A justificativa do presidente para estancar tudo foi a de que não montaria um programa para "tirar dos pobres para dar aos paupérrimos". Aludiu assim à proposta do ministro da Economia, Paulo Guedes, de que os recursos para o programa viriam, em boa parte, do abono salarial, da Farmácia Popular e do seguro-defeso (ajuda aos pescadores na temporada de suspensão da pesca durante a reprodução dos peixes), que seriam extintos.

O ministro Paulo Guedes vinha criticando a imprensa pelo que entendia por alarmismo com que vinha noticiando as divergências dentro do governo.

Mas os jornalistas não estão e não vinham procurando pelo em ovo.
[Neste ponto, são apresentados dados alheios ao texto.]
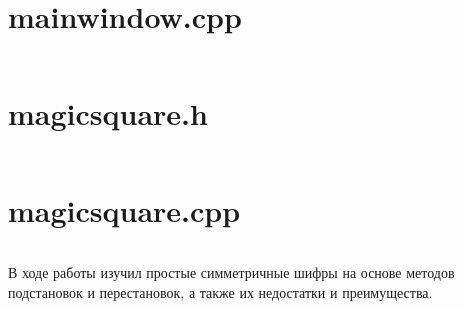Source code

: \documentclass[utf8x, 14pt, bold, times]{G7-32} %
\begin{document}
\inputminted[fontsize=\footnotesize, breaklines]{cpp}{../../src/mainwindow.h}

\section{mainwindow.cpp}

\inputminted[fontsize=\footnotesize, breaklines]{cpp}{../../src/mainwindow.cpp}

\section{magicsquare.h}

\inputminted[fontsize=\footnotesize, breaklines]{cpp}{../../src/magicsquare.h}

\section{magicsquare.cpp}

\inputminted[fontsize=\footnotesize, breaklines]{cpp}{../../src/magicsquare.cpp}

\backmatter %

\newpage
\Conclusion

В ходе работы изучил простые симметричные шифры на основе методов подстановок
и перестановок, а также их недостатки и преимущества. 
\end{document}

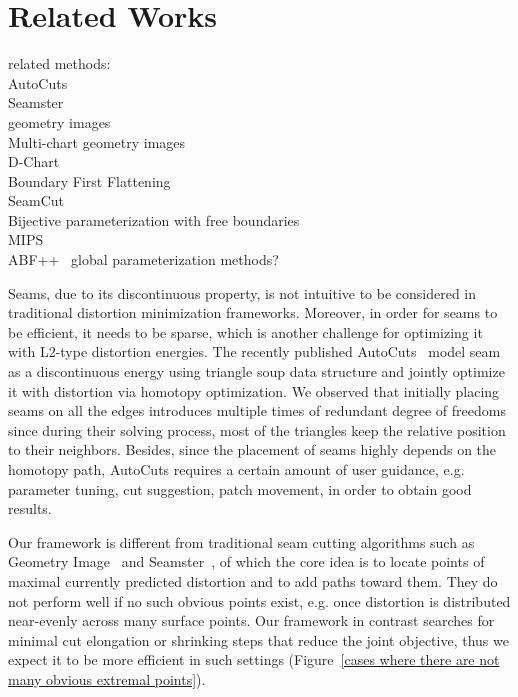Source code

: 
\section{Related Works}

related methods:\\
AutoCuts~\cite{Poranne2017Autocuts}\\
Seamster~\cite{Sheffer2002Seamster}\\
geometry images~\cite{Gu2002Geometry}\\
Multi-chart geometry images~\cite{Snyder2003Multi}\\
D-Chart~\cite{Julius2005D}\\
Boundary First Flattening~\cite{Sawhney:2017}\\
SeamCut~\cite{Lucquin:2017}\\
Bijective parameterization with free boundaries~\cite{Smith2015Bijective}\\
MIPS~\cite{Hormann2000MIPS}\\
ABF++~\cite{Sheffer2005ABFPP}
global parameterization methods?

Seams, due to its discontinuous property, is not intuitive to be considered in traditional distortion minimization frameworks. Moreover, in order for seams to be efficient, it needs to be sparse, which is another challenge for optimizing it with L2-type distortion energies. The recently published AutoCuts~\cite{Poranne2017Autocuts} model seam as a discontinuous energy using triangle soup data structure and jointly optimize it with distortion via homotopy optimization. We observed that initially placing seams on all the edges introduces multiple times of redundant degree of freedoms since during their solving process, most of the triangles keep the relative position to their neighbors. Besides, since the placement of seams highly depends on the homotopy path, AutoCuts requires a certain amount of user guidance, e.g. parameter tuning, cut suggestion, patch movement, in order to obtain good results. 

Our framework is different from traditional seam cutting algorithms such as Geometry Image~\cite{Gu2002Geometry} and Seamster~\cite{Sheffer2002Seamster}, of which the core idea is to locate points of maximal currently predicted distortion and to add paths toward them. They do not perform well if no such obvious points exist, e.g. once distortion is distributed near-evenly across many surface points. Our framework in contrast searches for minimal cut elongation or shrinking steps that reduce the joint objective, thus we expect it to be more efficient in such settings (Figure~\ref{cases where there are not many obvious extremal points}).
Não são apenas divergências episódicas. Vêm de mais tempo as divergências entre a equipe econômica e os desenvolvimentistas agasalhados no governo também pelo presidente. Em abril, Paulo Guedes já havia desferido tiros de bazuca no programa Pró-brasil, patrocinado pelo ministro do Desenvolvimento Regional, Rogério Marinho, que viria dotado com verbas públicas pouco identificáveis.
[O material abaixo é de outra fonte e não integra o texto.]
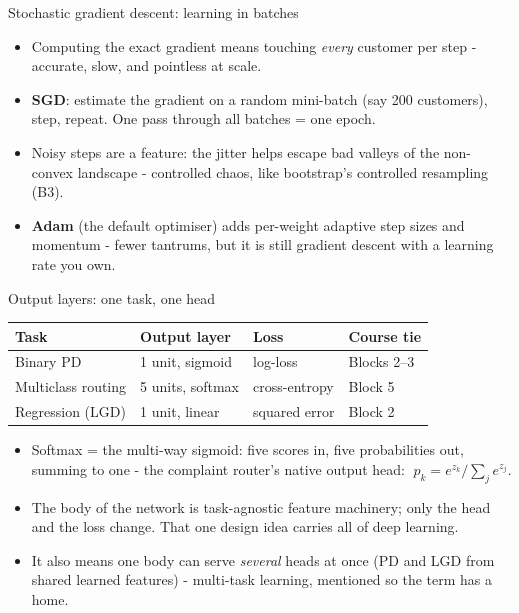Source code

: \documentclass[10pt,aspectratio=169]{beamer}
\begin{document}
\begin{frame}{Stochastic gradient descent: learning in batches}
  \begin{itemize}
    \item Computing the exact gradient means touching \emph{every}
          customer per step - accurate, slow, and pointless at scale.
    \item \textbf{SGD}: estimate the gradient on a random
          \alert{mini-batch} (say 200 customers), step, repeat. One pass
          through all batches = one \alert{epoch}.
    \item Noisy steps are a feature: the jitter helps escape bad valleys
          of the non-convex landscape - controlled chaos, like
          bootstrap's controlled resampling (B3).
    \item \textbf{Adam} (the default optimiser) adds per-weight adaptive
          step sizes and momentum - fewer tantrums, \alert{but it is
          still gradient descent with a learning rate} you own.
  \end{itemize}
\end{frame}

\begin{frame}{Output layers: one task, one head}
  \small
  \begin{center}
  \begin{tabular}{@{}llll@{}}
    \toprule
    Task & Output layer & Loss & Course tie \\
    \midrule
    Binary PD & 1 unit, sigmoid & log-loss & Blocks 2--3 \\
    Multiclass routing & 5 units, \alert{softmax} & cross-entropy & Block 5 \\
    Regression (LGD) & 1 unit, linear & squared error & Block 2 \\
    \bottomrule
  \end{tabular}
  \end{center}
  \vspace{0.5em}
  \begin{itemize}\small
    \item Softmax = the multi-way sigmoid: five scores in, five
          probabilities out, summing to one - the complaint router's
          native output head:
          $\;p_k = e^{z_k} \big/ \sum_j e^{z_j}$.
    \item The body of the network is task-agnostic feature machinery;
          \alert{only the head and the loss change}. That one design idea
          carries all of deep learning.
    \item It also means one body can serve \emph{several} heads at once
          (PD and LGD from shared learned features) - multi-task
          learning, mentioned so the term has a home.
  \end{itemize}
\end{frame}
\end{document}
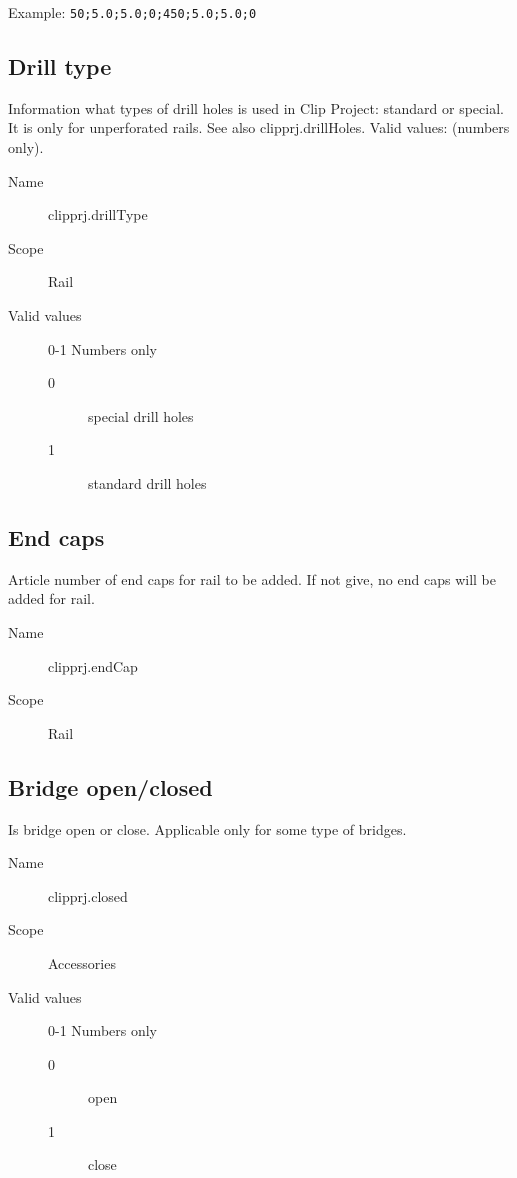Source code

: \documentclass[%
	a4paper,
	oneside,
	listof=numbered,
	parskip=half,
	headsepline=true,
	footsepline=true,
	]{scrbook}
\begin{document}
Example: \verb|50;5.0;5.0;0;450;5.0;5.0;0|

\subsection{Drill type}

Information what types of drill holes is used in Clip Project: standard or special. It is only for unperforated rails. See also clipprj.drillHoles. Valid values: (numbers only).

\begin{description}
	\item[Name] clipprj.drillType
	\item[Scope] Rail
	\item[Valid values] 0-1 Numbers only
	\begin{description}
		\item[0] special drill holes
		\item[1] standard drill holes
	\end{description}
\end{description}

\subsection{End caps}

Article number of end caps for rail to be added. If not give, no end caps will be added for rail.

\begin{description}
	\item[Name] clipprj.endCap
	\item[Scope] Rail
\end{description}

\subsection{Bridge open/closed}

Is bridge open or close. Applicable only for some type of bridges.

\begin{description}
	\item[Name] clipprj.closed
	\item[Scope] Accessories
	\item[Valid values] 0-1 Numbers only
	\begin{description}
		\item[0] open
		\item[1] close
	\end{description}
\end{description}
\end{document}
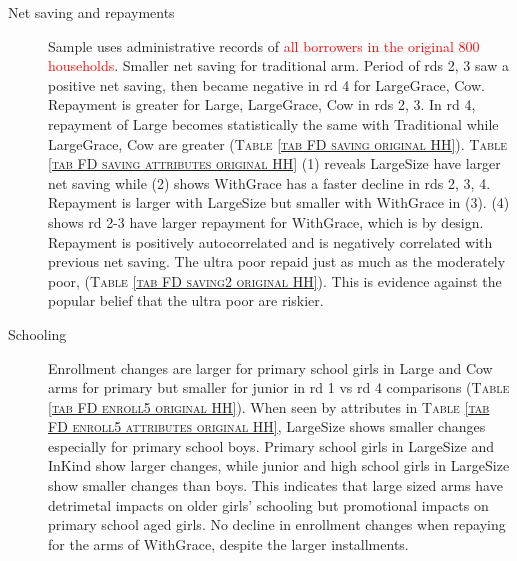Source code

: \begin{description}
\vspace{1.0ex}\setlength{\itemsep}{1.0ex}\setlength{\baselineskip}{12pt}
\item[Net saving and repayments]	 Sample uses administrative records of \textcolor{red}{all borrowers in the original 800 households}. Smaller net saving for \textsf{traditional} arm. Period of rds 2, 3 saw a positive net saving, then became negative in rd 4 for \textsf{LargeGrace, Cow}. Repayment is greater for \textsf{Large, LargeGrace, Cow} in rds 2, 3. In rd 4, repayment of \textsf{Large} becomes statistically the same with \textsf{Traditional} while \textsf{LargeGrace, Cow} are greater (\textsc{Table \ref{tab FD saving original HH}}). \textsc{\normalsize Table \ref{tab FD saving attributes original HH}} (1) reveals \textsf{LargeSize} have larger net saving while (2) shows \textsf{WithGrace} has a faster decline in rds 2, 3, 4. Repayment is larger with \textsf{LargeSize} but smaller with \textsf{WithGrace} in (3). (4) shows rd 2-3 have larger repayment for \textsf{WithGrace}, which is by design. Repayment is positively autocorrelated and is negatively correlated with previous net saving. The ultra poor repaid just as much as the moderately poor, (\textsc{Table \ref{tab FD saving2 original HH}}). This is evidence against the popular belief that the ultra poor are riskier.  
\item[Schooling]	Enrollment changes are larger for primary school girls in \textsf{Large} and \textsf{Cow} arms for primary but smaller for junior in rd 1 vs rd 4 comparisons (\textsc{Table \ref{tab FD enroll5 original HH}}). When seen by attributes in \textsc{\normalsize Table \ref{tab FD enroll5 attributes original HH}}, \textsf{LargeSize} shows smaller changes especially for primary school boys. Primary school girls in \textsf{LargeSize} and \textsf{InKind} show larger changes, while junior and high school girls in \textsf{LargeSize} show smaller changes than boys. This indicates that large sized arms have detrimetal impacts on older girls' schooling but promotional impacts on primary school aged girls. No decline in enrollment changes when repaying for the arms of \textsf{WithGrace}, despite the larger installments.

\end{description}
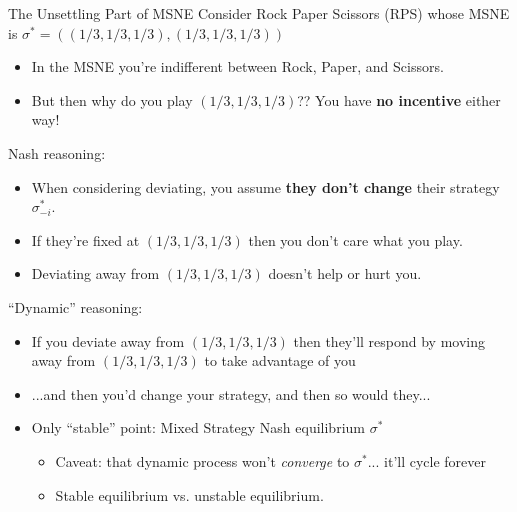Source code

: \begin{frame}{The Unsettling Part of MSNE}
Consider Rock Paper Scissors (RPS) whose MSNE is $\sigma^*=((1/3,1/3,1/3),(1/3,1/3,1/3))$
\begin{itemize}
    \item In the MSNE you're indifferent between Rock, Paper, and Scissors.
    \item But then why do you play $(1/3,1/3,1/3)$?? You have \textbf{no incentive} either way!
\end{itemize}
\bsk
Nash reasoning:
\begin{itemize}
    \item When considering deviating, you assume \textbf{they don't change} their strategy $\sigma_{-i}^*$.
    \item If they're fixed at $(1/3,1/3,1/3)$ then you don't care what you play.
    \item Deviating away from $(1/3,1/3,1/3)$ doesn't help or hurt you.
\end{itemize}
\bsk
``Dynamic'' reasoning:
\begin{itemize}
    \item If you deviate away from $(1/3,1/3,1/3)$ then they'll respond by moving away from $(1/3,1/3,1/3)$ to take advantage of you
    \item ...and then you'd change your strategy, and then so would they...
    \item Only ``stable'' point: Mixed Strategy Nash equilibrium $\sigma^*$
    \begin{itemize}
        \item Caveat: that dynamic process won't \textit{converge} to $\sigma^*$... it'll cycle forever
        \item Stable equilibrium vs. unstable equilibrium. 
    \end{itemize}
\end{itemize}
    
\end{frame}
No dia 11 de agosto, quem chamou de debandada a saída abrupta de secretários do Ministério da Economia foi o próprio Paulo Guedes, que, com isso, manifestava seu inconformismo com as atitudes e pressões do resto do governo que vinham sabotando a administração da economia. Agora, é o próprio Bolsonaro que entendeu que devesse desautorizar as iniciativas que vinham sendo preparadas pela equipe econômica.

Já havia inúmeras evidências de que os programas de recuperação da economia estavam desamarrados dentro do governo. O alto risco de sabotagem foi a principal razão pela qual o ministro Paulo Guedes entendeu que devesse divulgar seu "big bang" aos poucos, como peças de um lego que se encaixariam depois. O problema é que uma peça depende da outra. Se a que viesse depois fosse suprimida, a que a tivesse precedido perderia sentido.

Essa é a razão pela qual o ministro não pode basear todo seu programa de desoneração trabalhista num tributo novo, no polêmico Imposto sobre Transações Financeiras, que corre alto risco de ser rejeitado pelo Congresso.

O presidente da Câmara, Rodrigo Maia, entendeu que a repreensão pública à equipe econômica aconteceu pelo vazamento do "big bang" à imprensa antes de obtido o consenso dentro do governo. Mas o vazamento é o jeito que a equipe econômica vem encontrando para criar fatos consumados e evitar o fogo amigo. De todo modo, o que prevalece é a bagunça.

Em política, o que parece é, já dizia o ditador de Portugal Antônio Salazar. Se o presidente Bolsonaro afirma em cerimônia pública que a equipe econômica está errada, deve ser entendido que o Posto Ipiranga já não conta com o cheque em branco com que contava antes. Talvez o presidente não confie que um seguidor da Escola de Chicago, como Guedes, seja capaz de comandar políticas assistenciais, cujo verdadeiro objetivo não seja a recuperação econômica, mas rapar voto.

É situação que adiciona mais incertezas às que vêm trazendo insegurança. Não é à toa que, à medida que foram divulgadas as críticas de Bolsonaro à equipe econômica, as cotações do dólar dispararam e a Bolsa tropeçou mais de 2,0%, como está no gráfico.